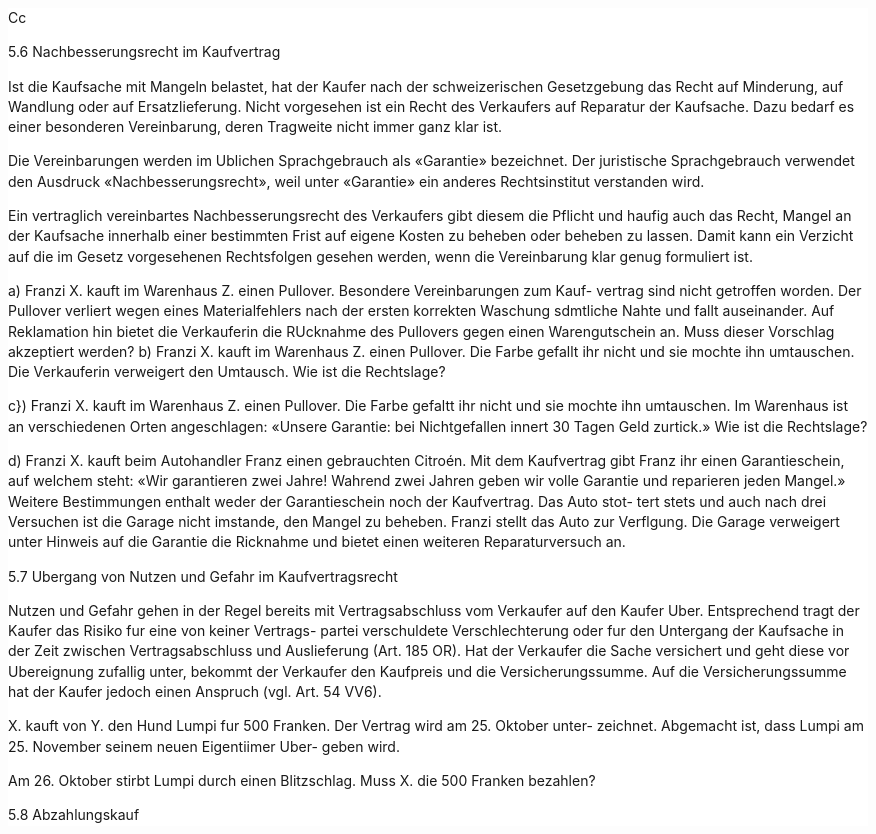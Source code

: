 Cc

5.6 Nachbesserungsrecht im Kaufvertrag

Ist die Kaufsache mit Mangeln belastet, hat der Kaufer nach der schweizerischen
Gesetzgebung das Recht auf Minderung, auf Wandlung oder auf Ersatzlieferung. Nicht
vorgesehen ist ein Recht des Verkaufers auf Reparatur der Kaufsache. Dazu bedarf es
einer besonderen Vereinbarung, deren Tragweite nicht immer ganz klar ist.

Die Vereinbarungen werden im Ublichen Sprachgebrauch als «Garantie» bezeichnet. Der
juristische Sprachgebrauch verwendet den Ausdruck «Nachbesserungsrecht», weil unter
«Garantie» ein anderes Rechtsinstitut verstanden wird.

Ein vertraglich vereinbartes Nachbesserungsrecht des Verkaufers gibt diesem die Pflicht
und haufig auch das Recht, Mangel an der Kaufsache innerhalb einer bestimmten Frist
auf eigene Kosten zu beheben oder beheben zu lassen. Damit kann ein Verzicht auf die im
Gesetz vorgesehenen Rechtsfolgen gesehen werden, wenn die Vereinbarung klar genug
formuliert ist.

a) Franzi X. kauft im Warenhaus Z. einen Pullover. Besondere Vereinbarungen zum Kauf-
vertrag sind nicht getroffen worden. Der Pullover verliert wegen eines Materialfehlers
nach der ersten korrekten Waschung sdmtliche Nahte und fallt auseinander. Auf
Reklamation hin bietet die Verkauferin die RUcknahme des Pullovers gegen einen
Warengutschein an. Muss dieser Vorschlag akzeptiert werden?
b) Franzi X. kauft im Warenhaus Z. einen Pullover. Die Farbe gefallt ihr nicht und sie mochte
ihn umtauschen. Die Verkauferin verweigert den Umtausch. Wie ist die Rechtslage?

c}) Franzi X. kauft im Warenhaus Z. einen Pullover. Die Farbe gefaltt ihr nicht und sie mochte
ihn umtauschen. Im Warenhaus ist an verschiedenen Orten angeschlagen: «Unsere
Garantie: bei Nichtgefallen innert 30 Tagen Geld zurtick.» Wie ist die Rechtslage?

d) Franzi X. kauft beim Autohandler Franz einen gebrauchten Citroén. Mit dem Kaufvertrag
gibt Franz ihr einen Garantieschein, auf welchem steht: «Wir garantieren zwei Jahre!
Wahrend zwei Jahren geben wir volle Garantie und reparieren jeden Mangel.» Weitere
Bestimmungen enthalt weder der Garantieschein noch der Kaufvertrag. Das Auto stot-
tert stets und auch nach drei Versuchen ist die Garage nicht imstande, den Mangel zu
beheben. Franzi stellt das Auto zur Verflgung. Die Garage verweigert unter Hinweis auf
die Garantie die Ricknahme und bietet einen weiteren Reparaturversuch an.

5.7 Ubergang von Nutzen und Gefahr im Kaufvertragsrecht

Nutzen und Gefahr gehen in der Regel bereits mit Vertragsabschluss vom Verkaufer auf
den Kaufer Uber. Entsprechend tragt der Kaufer das Risiko fur eine von keiner Vertrags-
partei verschuldete Verschlechterung oder fur den Untergang der Kaufsache in der Zeit
zwischen Vertragsabschluss und Auslieferung (Art. 185 OR). Hat der Verkaufer die Sache
versichert und geht diese vor Ubereignung zufallig unter, bekommt der Verkaufer den
Kaufpreis und die Versicherungssumme. Auf die Versicherungssumme hat der Kaufer
jedoch einen Anspruch (vgl. Art. 54 VV6).

X. kauft von Y. den Hund Lumpi fur 500 Franken. Der Vertrag wird am 25. Oktober unter-
zeichnet. Abgemacht ist, dass Lumpi am 25. November seinem neuen Eigentiimer Uber-
geben wird.

Am 26. Oktober stirbt Lumpi durch einen Blitzschlag. Muss X. die 500 Franken bezahlen?

5.8 Abzahlungskauf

· · ·

** Exercise aim **
Scan the entries above for the line containing "5.6 Nachbesserungsrecht im Kaufvertrag", and copy it and all lines after it exactly, down to and including the line containing "Bestimmungen enthalt weder".

** Exercise answer **
5.6 Nachbesserungsrecht im Kaufvertrag

Ist die Kaufsache mit Mangeln belastet, hat der Kaufer nach der schweizerischen
Gesetzgebung das Recht auf Minderung, auf Wandlung oder auf Ersatzlieferung. Nicht
vorgesehen ist ein Recht des Verkaufers auf Reparatur der Kaufsache. Dazu bedarf es
einer besonderen Vereinbarung, deren Tragweite nicht immer ganz klar ist.

Die Vereinbarungen werden im Ublichen Sprachgebrauch als «Garantie» bezeichnet. Der
juristische Sprachgebrauch verwendet den Ausdruck «Nachbesserungsrecht», weil unter
«Garantie» ein anderes Rechtsinstitut verstanden wird.

Ein vertraglich vereinbartes Nachbesserungsrecht des Verkaufers gibt diesem die Pflicht
und haufig auch das Recht, Mangel an der Kaufsache innerhalb einer bestimmten Frist
auf eigene Kosten zu beheben oder beheben zu lassen. Damit kann ein Verzicht auf die im
Gesetz vorgesehenen Rechtsfolgen gesehen werden, wenn die Vereinbarung klar genug
formuliert ist.

a) Franzi X. kauft im Warenhaus Z. einen Pullover. Besondere Vereinbarungen zum Kauf-
vertrag sind nicht getroffen worden. Der Pullover verliert wegen eines Materialfehlers
nach der ersten korrekten Waschung sdmtliche Nahte und fallt auseinander. Auf
Reklamation hin bietet die Verkauferin die RUcknahme des Pullovers gegen einen
Warengutschein an. Muss dieser Vorschlag akzeptiert werden?
b) Franzi X. kauft im Warenhaus Z. einen Pullover. Die Farbe gefallt ihr nicht und sie mochte
ihn umtauschen. Die Verkauferin verweigert den Umtausch. Wie ist die Rechtslage?

c}) Franzi X. kauft im Warenhaus Z. einen Pullover. Die Farbe gefaltt ihr nicht und sie mochte
ihn umtauschen. Im Warenhaus ist an verschiedenen Orten angeschlagen: «Unsere
Garantie: bei Nichtgefallen innert 30 Tagen Geld zurtick.» Wie ist die Rechtslage?

d) Franzi X. kauft beim Autohandler Franz einen gebrauchten Citroén. Mit dem Kaufvertrag
gibt Franz ihr einen Garantieschein, auf welchem steht: «Wir garantieren zwei Jahre!
Wahrend zwei Jahren geben wir volle Garantie und reparieren jeden Mangel.» Weitere
Bestimmungen enthalt weder der Garantieschein noch der Kaufvertrag. Das Auto stot-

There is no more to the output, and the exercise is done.